This Week In Mobile
Ticking Down to Zero: TikTok and WeChat Banned in the U.S.
Robin Leigh
Written on September 18, 2020

We had an entirely different column written, but part two of our deep dive into broadband access can wait until next week.
Because something bigger happened.
WeChat and TikTok will be banned in U.S. app stores beginning Sunday, September 20. As of Sunday, distribution or maintenance of WeChat and TikTok on an app store will be prohibited.
And as of this writing, neither Apple nor Google have commented, but…what are they going to say? They have no choice at the moment but to comply.
The ban doesn’t mean the versions on your phone are going anywhere, but it does mean you won’t have access to further updates.
Now settle in and let us tell you why this matters.
Ignore the Man Behind The Curtain
One of the main arguments for TikTok being a danger is that it’s a black box social algorithm. That means its recommendations to you aren’t based on who you’re following, but just on what they think you’d like. And it is a black box algorithm from a country that is pretty transparent about its feelings on liberal democracy.
Spoiler: They don’t dig it.
China trying to limit what information people can disseminate isn’t new. The Chinese government has already interfered with TikTok content (NBA things in Hong Kong, for instance) and TikTok parent company ByteDance actually removed the app from the Hong Kong market after the government increased its surveillance demands.
You’ll hear no argument from us that it has the capability and the mechanism to, say, feed users the information it chooses. (Whether that information is true or not.)
And to then, say, influence an election. (Which is coming up in a mere 46 days.)
And then there’s the data-mining. TikTok’s terms of service tell you it’s gathering your country location, Internet address, and device type. Completely standard. With additional permissions, it will also record your exact location, your phone’s contacts, your age, and your phone number.
Part of the worry goes back to that black box problem we talked about above. TikTok uses some fairly sophisticated technical measures to encode its activity, meaning we can’t really see what they’re doing with that data.
In March of this year, when it was found that the app was accessing iPhone clipboards while it ran in the background, ByteDance updated its code to correct the problem. And in 2019, after TikTok paid $5.7 million to the FTC for violations of America’s children’s privacy law by its previous owner, they updated it, too.
So it’s not a great app for data privacy. Then again, neither is Words With friends, but Wilbur Ross hasn’t mentioned it.
Is it Dangerous?
Intrepid readers will notice that nowhere in the above mini-treatise on data security is there any mention of data being leaked to the Chinese government, or of the Chinese government at all.
Because as far as anyone knows, it hasn’t happened.
It just…could.
Look, whatever your concerns about data security and targeted disinformation on TikTok and WeChat, there is no evidence that the apps have been used in a way that threatens the security of our nation.

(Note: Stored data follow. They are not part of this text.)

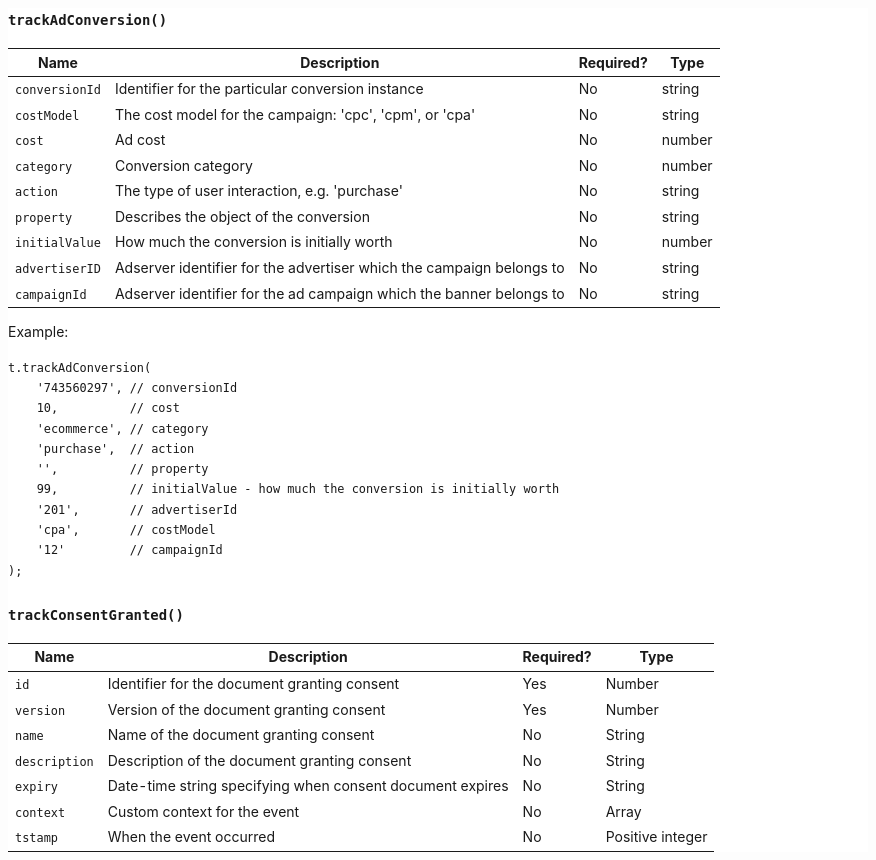 ### `trackAdConversion()`

| **Name**       | **Description**                                                      | **Required?** | **Type** |
| -------------- | -------------------------------------------------------------------- | ------------- | -------- |
| `conversionId` | Identifier for the particular conversion instance                    | No            | string   |
| `costModel`    | The cost model for the campaign: 'cpc', 'cpm', or 'cpa'              | No            | string   |
| `cost`         | Ad cost                                                              | No            | number   |
| `category`     | Conversion category                                                  | No            | number   |
| `action`       | The type of user interaction, e.g. 'purchase'                        | No            | string   |
| `property`     | Describes the object of the conversion                               | No            | string   |
| `initialValue` | How much the conversion is initially worth                           | No            | number   |
| `advertiserID` | Adserver identifier for the advertiser which the campaign belongs to | No            | string   |
| `campaignId`   | Adserver identifier for the ad campaign which the banner belongs to  | No            | string   |

Example:

```
t.trackAdConversion(
    '743560297', // conversionId
    10,          // cost
    'ecommerce', // category
    'purchase',  // action
    '',          // property
    99,          // initialValue - how much the conversion is initially worth
    '201',       // advertiserId
    'cpa',       // costModel
    '12'         // campaignId
);
```

### `trackConsentGranted()`

| **Name**      | **Description**                                           | **Required?** | **Type**         |
| ------------- | --------------------------------------------------------- | ------------- | ---------------- |
| `id`          | Identifier for the document granting consent              | Yes           | Number           |
| `version`     | Version of the document granting consent                  | Yes           | Number           |
| `name`        | Name of the document granting consent                     | No            | String           |
| `description` | Description of the document granting consent              | No            | String           |
| `expiry`      | Date-time string specifying when consent document expires | No            | String           |
| `context`     | Custom context for the event                              | No            | Array            |
| `tstamp`      | When the event occurred                                   | No            | Positive integer |
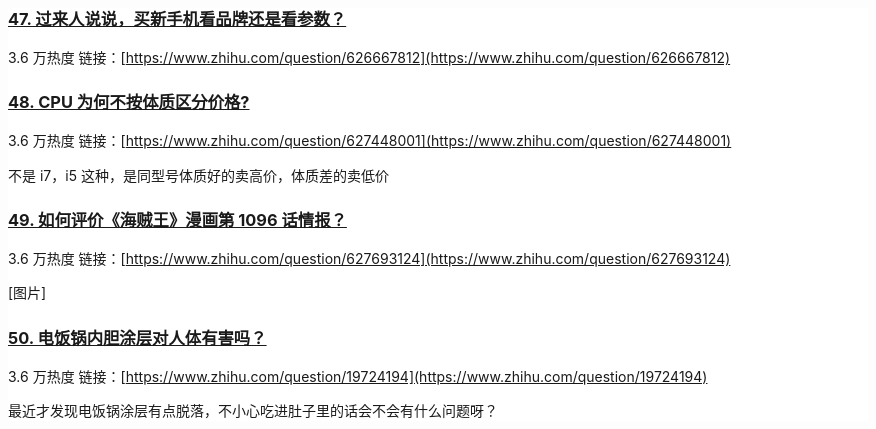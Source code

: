 ### [47. 过来人说说，买新手机看品牌还是看参数？](https://www.zhihu.com/question/626667812)
3.6 万热度 链接：[https://www.zhihu.com/question/626667812](https://www.zhihu.com/question/626667812)



### [48. CPU 为何不按体质区分价格?](https://www.zhihu.com/question/627448001)
3.6 万热度 链接：[https://www.zhihu.com/question/627448001](https://www.zhihu.com/question/627448001)

不是 i7，i5 这种，是同型号体质好的卖高价，体质差的卖低价

### [49. 如何评价《海贼王》漫画第 1096 话情报？](https://www.zhihu.com/question/627693124)
3.6 万热度 链接：[https://www.zhihu.com/question/627693124](https://www.zhihu.com/question/627693124)

[图片]

### [50. 电饭锅内胆涂层对人体有害吗？](https://www.zhihu.com/question/19724194)
3.6 万热度 链接：[https://www.zhihu.com/question/19724194](https://www.zhihu.com/question/19724194)

最近才发现电饭锅涂层有点脱落，不小心吃进肚子里的话会不会有什么问题呀？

And if the capability and mechanism to leak data or influence an election are sufficient cause for the removal of our rights to expression, we eagerly await the ban on Facebook.
So, What’s the Deal?
We’d be remiss if we didn’t mention Tulsa. It’s just speculation, of course, but Trump hasn’t been exactly thrilled since TikTok teens requested almost a million tickets to his Oklahoma rally. As a joke.
The children truly are our future.
Add to that Trump’s persistent, deeply xenophibic obsession with blaming China for COVID-19, and the persistent, deeply funny obsession TikTok has with making fun of him…well.
This is a sad game of tit-for-tat (for tik for tok) with a hostile government, and it is clear overreach.
And now we’re ordering Google/Apple to remove TikTok. China, on the other hand, built an entire system to filter out every single network call the app could make. So you see, we’re not concerned enough to actually block the supposed harm; we just stomp and shout and shake them down for money and write regulations to interrupt business.
Our attempts at authoritarianism (at least in this case) are performative.
We play thug and call it national security.
It Doesn’t Have to be Serious to be Important
Don’t give in to the glib fiction that because these are entertainment apps they don’t matter. Channels of communication and expression are being closed under the guise of “safety,” and we’re not demanding the receipts to prove they’re dangerous.
There is no level of security that is worth more than the fullness of our liberty.